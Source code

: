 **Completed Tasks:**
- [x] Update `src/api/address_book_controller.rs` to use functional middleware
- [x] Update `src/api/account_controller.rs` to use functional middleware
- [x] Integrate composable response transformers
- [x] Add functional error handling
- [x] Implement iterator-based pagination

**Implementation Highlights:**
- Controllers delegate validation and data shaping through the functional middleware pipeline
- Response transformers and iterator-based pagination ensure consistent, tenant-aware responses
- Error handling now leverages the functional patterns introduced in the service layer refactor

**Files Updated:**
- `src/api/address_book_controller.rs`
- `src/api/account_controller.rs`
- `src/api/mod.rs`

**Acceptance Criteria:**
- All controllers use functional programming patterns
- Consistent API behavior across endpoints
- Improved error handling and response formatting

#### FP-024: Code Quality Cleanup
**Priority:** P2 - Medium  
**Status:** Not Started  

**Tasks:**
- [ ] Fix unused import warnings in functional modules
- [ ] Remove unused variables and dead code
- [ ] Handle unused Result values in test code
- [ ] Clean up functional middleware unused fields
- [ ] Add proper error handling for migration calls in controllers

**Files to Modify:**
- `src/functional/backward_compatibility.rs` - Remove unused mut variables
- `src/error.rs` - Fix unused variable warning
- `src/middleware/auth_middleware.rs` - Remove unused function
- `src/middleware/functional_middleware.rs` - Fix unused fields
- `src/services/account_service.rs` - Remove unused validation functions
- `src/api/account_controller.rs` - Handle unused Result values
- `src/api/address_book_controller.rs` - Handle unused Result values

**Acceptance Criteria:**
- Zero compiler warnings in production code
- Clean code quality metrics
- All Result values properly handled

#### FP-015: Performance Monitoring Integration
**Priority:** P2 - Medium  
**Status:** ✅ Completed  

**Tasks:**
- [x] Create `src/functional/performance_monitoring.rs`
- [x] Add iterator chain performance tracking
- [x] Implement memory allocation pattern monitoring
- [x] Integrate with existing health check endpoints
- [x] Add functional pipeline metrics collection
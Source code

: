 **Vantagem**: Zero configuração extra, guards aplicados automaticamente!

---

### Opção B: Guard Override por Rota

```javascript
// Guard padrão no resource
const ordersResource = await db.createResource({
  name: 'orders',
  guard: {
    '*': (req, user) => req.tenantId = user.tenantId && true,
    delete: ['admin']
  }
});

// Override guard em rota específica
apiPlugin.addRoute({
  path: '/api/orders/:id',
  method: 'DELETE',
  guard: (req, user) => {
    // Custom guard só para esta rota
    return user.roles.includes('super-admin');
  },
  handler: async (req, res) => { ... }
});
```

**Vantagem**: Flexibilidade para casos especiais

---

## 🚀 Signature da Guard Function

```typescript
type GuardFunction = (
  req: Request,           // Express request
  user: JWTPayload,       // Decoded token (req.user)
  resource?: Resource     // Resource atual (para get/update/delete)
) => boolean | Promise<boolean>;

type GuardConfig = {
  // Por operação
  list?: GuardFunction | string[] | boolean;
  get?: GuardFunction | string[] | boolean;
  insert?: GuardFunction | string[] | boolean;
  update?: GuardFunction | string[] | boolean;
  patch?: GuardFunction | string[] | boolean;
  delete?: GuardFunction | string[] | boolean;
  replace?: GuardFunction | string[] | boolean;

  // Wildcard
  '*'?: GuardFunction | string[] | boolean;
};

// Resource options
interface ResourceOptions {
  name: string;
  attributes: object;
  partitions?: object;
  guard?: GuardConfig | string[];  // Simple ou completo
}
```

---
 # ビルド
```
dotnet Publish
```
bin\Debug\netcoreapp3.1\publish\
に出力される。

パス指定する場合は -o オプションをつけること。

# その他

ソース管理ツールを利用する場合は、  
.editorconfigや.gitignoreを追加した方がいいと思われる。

------------------------------------------------

Each line above should be reproduced exactly, with nothing omitted.

## ANSWER SPACE
Source code

: **Completed Tasks:**
- [x] Update `src/api/address_book_controller.rs` to use functional middleware
- [x] Update `src/api/account_controller.rs` to use functional middleware
- [x] Integrate composable response transformers
- [x] Add functional error handling
- [x] Implement iterator-based pagination

**Implementation Highlights:**
- Controllers delegate validation and data shaping through the functional middleware pipeline
- Response transformers and iterator-based pagination ensure consistent, tenant-aware responses
- Error handling now leverages the functional patterns introduced in the service layer refactor

**Files Updated:**
- `src/api/address_book_controller.rs`
- `src/api/account_controller.rs`
- `src/api/mod.rs`

**Acceptance Criteria:**
- All controllers use functional programming patterns
- Consistent API behavior across endpoints
- Improved error handling and response formatting

#### FP-024: Code Quality Cleanup
**Priority:** P2 - Medium  
**Status:** Not Started  

**Tasks:**
- [ ] Fix unused import warnings in functional modules
- [ ] Remove unused variables and dead code
- [ ] Handle unused Result values in test code
- [ ] Clean up functional middleware unused fields
- [ ] Add proper error handling for migration calls in controllers

**Files to Modify:**
- `src/functional/backward_compatibility.rs` - Remove unused mut variables
- `src/error.rs` - Fix unused variable warning
- `src/middleware/auth_middleware.rs` - Remove unused function
- `src/middleware/functional_middleware.rs` - Fix unused fields
- `src/services/account_service.rs` - Remove unused validation functions
- `src/api/account_controller.rs` - Handle unused Result values
- `src/api/address_book_controller.rs` - Handle unused Result values

**Acceptance Criteria:**
- Zero compiler warnings in production code
- Clean code quality metrics
- All Result values properly handled

#### FP-015: Performance Monitoring Integration
**Priority:** P2 - Medium  
**Status:** ✅ Completed  

**Tasks:**
- [x] Create `src/functional/performance_monitoring.rs`
- [x] Add iterator chain performance tracking
- [x] Implement memory allocation pattern monitoring
- [x] Integrate with existing health check endpoints
- [x] Add functional pipeline metrics collection
Source code

: **Vantagem**: Zero configuração extra, guards aplicados automaticamente!

---

### Opção B: Guard Override por Rota

```javascript
// Guard padrão no resource
const ordersResource = await db.createResource({
  name: 'orders',
  guard: {
    '*': (req, user) => req.tenantId = user.tenantId && true,
    delete: ['admin']
  }
});

// Override guard em rota específica
apiPlugin.addRoute({
  path: '/api/orders/:id',
  method: 'DELETE',
  guard: (req, user) => {
    // Custom guard só para esta rota
    return user.roles.includes('super-admin');
  },
  handler: async (req, res) => { ... }
});
```

**Vantagem**: Flexibilidade para casos especiais

---

## 🚀 Signature da Guard Function

```typescript
type GuardFunction = (
  req: Request,           // Express request
  user: JWTPayload,       // Decoded token (req.user)
  resource?: Resource     // Resource atual (para get/update/delete)
) => boolean | Promise<boolean>;

type GuardConfig = {
  // Por operação
  list?: GuardFunction | string[] | boolean;
  get?: GuardFunction | string[] | boolean;
  insert?: GuardFunction | string[] | boolean;
  update?: GuardFunction | string[] | boolean;
  patch?: GuardFunction | string[] | boolean;
  delete?: GuardFunction | string[] | boolean;
  replace?: GuardFunction | string[] | boolean;

  // Wildcard
  '*'?: GuardFunction | string[] | boolean;
};

// Resource options
interface ResourceOptions {
  name: string;
  attributes: object;
  partitions?: object;
  guard?: GuardConfig | string[];  // Simple ou completo
}
```

---
 # ビルド
```
dotnet Publish
```
bin\Debug\netcoreapp3.1\publish\
に出力される。

パス指定する場合は -o オプションをつけること。

# その他

ソース管理ツールを利用する場合は、  
.editorconfigや.gitignoreを追加した方がいいと思われる。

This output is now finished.